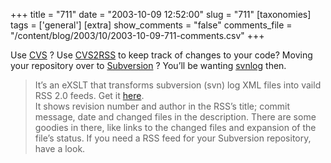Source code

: +++
title = "711"
date = "2003-10-09 12:52:00"
slug = "711"
[taxonomies]
tags = ['general']
[extra]
show_comments = "false"
comments_file = "/content/blog/2003/10/2003-10-09-711-comments.csv"
+++

Use [CVS](http://www.cvshome.org) ? Use [CVS2RSS](http://laughingmeme.org/cvs2rss/) to keep track of changes to your code? Moving your repository over to [Subversion](http://subversion.tigris.org/) ? You’ll be wanting [svnlog](http://0x2a.no-ip.org/mt/archives/000044.html) then.

> It’s an eXSLT that transforms subversion (svn) log XML files into vaild RSS 2.0 feeds. Get it [here](http://www.codingmonkeys.de/goodies/svnlog-xslt.tgz).  
> It shows revision number and author in the RSS’s title; commit message, date and changed files in the description. There are some goodies in there, like links to the changed files and expansion of the file’s status. If you need a RSS feed for your Subversion repository, have a look.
************
▶ _What is needed_: Your copy must match the records above word for word and contain no pictures.

▶ _Written reply_:
Source code

: +++
title = "711"
date = "2003-10-09 12:52:00"
slug = "711"
[taxonomies]
tags = ['general']
[extra]
show_comments = "false"
comments_file = "/content/blog/2003/10/2003-10-09-711-comments.csv"
+++

Use [CVS](http://www.cvshome.org) ? Use [CVS2RSS](http://laughingmeme.org/cvs2rss/) to keep track of changes to your code? Moving your repository over to [Subversion](http://subversion.tigris.org/) ? You’ll be wanting [svnlog](http://0x2a.no-ip.org/mt/archives/000044.html) then.

> It’s an eXSLT that transforms subversion (svn) log XML files into vaild RSS 2.0 feeds. Get it [here](http://www.codingmonkeys.de/goodies/svnlog-xslt.tgz).  
> It shows revision number and author in the RSS’s title; commit message, date and changed files in the description. There are some goodies in there, like links to the changed files and expansion of the file’s status. If you need a RSS feed for your Subversion repository, have a look.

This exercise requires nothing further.